The expiration policy is defined per topic, and it's being set when creating the topic. The value can be either provided via server configuration file, or via CreateTopic command. If the expiration is set in the configuration, it will be used as a default value for all the topics, unless when explicitly set when creating the topic via available message_expiry field.

The expiration policy is defined as u32 value, which is the number of seconds after which the message should be marked as expired.

For example, the value of 604800 represents 1 week (60 * 60 * 24 * 7) - after this time, the messages will be marked as expired, and the whole segment will be deleted, as long as all the messages in this segment are expired.

If there are still some messages which are not expired, the segment will be kept on the disk. By default, the new segment is automatically created when the previous one is full - either, it has reached the maximum size (defined by size_bytes property) or the currently stored messages have been expired, based on the current server timestamp and configured expiry value.

Setting the message_expiry to 0 disables the message expiry feature, meaning that the data will be kept forever, unless deleted manually.

Configuration

[message_cleaner]
enabled = true
interval = 60

[system.segment]
message_expiry = 0

Message cleaner

The optional component, running in the background, responsible for validating and removing, the expired messages. The whole segment will be removed, when all the messages in this segment are expired. If the enabled is set to false, the message cleaner will be disabled, meaning that even if the message_expiry is set, the expired messages will not be removed.

Segment

The message_expiry option in the segment section of the configuration file specifies the number of seconds after which the message will be marked as expired - this is the default value that will be applied to all the topics, unless overridden when creating the topic via API. If the message_expiry is set to 0, then the message expiry is disabled.

Commands

pub struct CreateTopic {
pub stream_id: Identifier,
pub topic_id: u32,
pub partitions_count: u32,
pub message_expiry: Option<u32>,
pub name: String
}

The message_expiry field has been added to the CreateTopic command, which allows overriding the default value set in the configuration file. If the message_expiry is set to None (serialized as 0 value on the binary level), then the message expiry is disabled.
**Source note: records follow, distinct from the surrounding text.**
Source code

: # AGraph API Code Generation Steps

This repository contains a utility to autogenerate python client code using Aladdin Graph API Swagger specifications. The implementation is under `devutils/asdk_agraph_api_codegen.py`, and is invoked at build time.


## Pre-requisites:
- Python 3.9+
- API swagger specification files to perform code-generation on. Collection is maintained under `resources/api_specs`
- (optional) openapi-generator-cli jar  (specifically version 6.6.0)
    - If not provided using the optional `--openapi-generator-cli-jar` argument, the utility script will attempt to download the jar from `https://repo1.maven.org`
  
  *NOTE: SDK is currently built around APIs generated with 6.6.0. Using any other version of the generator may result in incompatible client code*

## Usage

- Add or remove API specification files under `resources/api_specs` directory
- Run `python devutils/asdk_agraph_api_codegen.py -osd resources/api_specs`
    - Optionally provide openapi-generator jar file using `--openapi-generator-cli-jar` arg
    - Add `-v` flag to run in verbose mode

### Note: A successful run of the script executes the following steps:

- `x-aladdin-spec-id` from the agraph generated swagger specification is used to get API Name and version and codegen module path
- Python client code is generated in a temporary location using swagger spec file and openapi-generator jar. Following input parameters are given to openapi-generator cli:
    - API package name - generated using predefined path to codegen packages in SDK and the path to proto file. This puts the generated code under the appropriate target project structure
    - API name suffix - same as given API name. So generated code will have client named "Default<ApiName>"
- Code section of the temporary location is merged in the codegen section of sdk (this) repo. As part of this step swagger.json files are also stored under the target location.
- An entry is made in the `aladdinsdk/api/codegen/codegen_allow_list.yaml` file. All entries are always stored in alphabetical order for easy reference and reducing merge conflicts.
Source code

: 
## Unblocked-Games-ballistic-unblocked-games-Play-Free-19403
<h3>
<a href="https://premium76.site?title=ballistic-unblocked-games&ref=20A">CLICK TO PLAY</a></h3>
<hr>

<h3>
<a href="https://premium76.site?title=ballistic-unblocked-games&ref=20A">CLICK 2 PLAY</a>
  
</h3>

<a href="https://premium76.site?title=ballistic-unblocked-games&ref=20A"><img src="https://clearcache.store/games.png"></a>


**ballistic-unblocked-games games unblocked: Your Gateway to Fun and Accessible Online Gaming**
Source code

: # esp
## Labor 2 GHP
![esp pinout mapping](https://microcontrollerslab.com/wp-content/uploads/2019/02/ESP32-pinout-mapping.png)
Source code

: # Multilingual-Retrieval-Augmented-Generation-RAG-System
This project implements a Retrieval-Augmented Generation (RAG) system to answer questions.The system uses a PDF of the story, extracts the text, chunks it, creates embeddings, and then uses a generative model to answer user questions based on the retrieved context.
fn as_bytes(&self) -> Vec<u8> {
let stream_id_bytes = self.stream_id.as_bytes();
let mut bytes = Vec::with_capacity(13 + stream_id_bytes.len() + self.name.len());
bytes.extend(stream_id_bytes);
bytes.put_u32_le(self.topic_id);
bytes.put_u32_le(self.partitions_count);
match self.message_expiry {
Some(message_expiry) => bytes.put_u32_le(message_expiry),
None => bytes.put_u32_le(0),
}
bytes.put_u8(self.name.len() as u8);
bytes.extend(self.name.as_bytes());
bytes
}

Additionally, the name_length field has been added to the binary serialization of the CreateTopic and CreateStream commands, which allows specifying the length of the name - it should be serialized as u8 value, before the actual name, with a maximum length of 255 characters.

The following regex is used to validate the topic and stream names: ^[\w\.\-\s]+$. The name will always be lowercased, and the whitespace will be trimmed and then replaced with the . character. The following rule applies to all the resources that contain the name field.

Also, the Topic and TopicDetails returned when fetching the topic(s), have been extended with the message_expiry field, and the name_length has changed value from u32 to u8` (1 byte instead of 4 bytes).

Serialization:

Topic ID (4 bytes) + Partitions count (4 bytes) + Message expiry (4 bytes) + Size (8 bytes) + Messages count (8 bytes) + Name length (1 byte) + Name (`Name length` bytes)

The same changes (name_length) apply to the Stream and StreamDetails structs.

Stream ID (4 bytes) + Topics count (4 bytes) + Size (8 bytes) + Messages count (8 bytes) + Name length (1 byte) + Name (`Name length` bytes)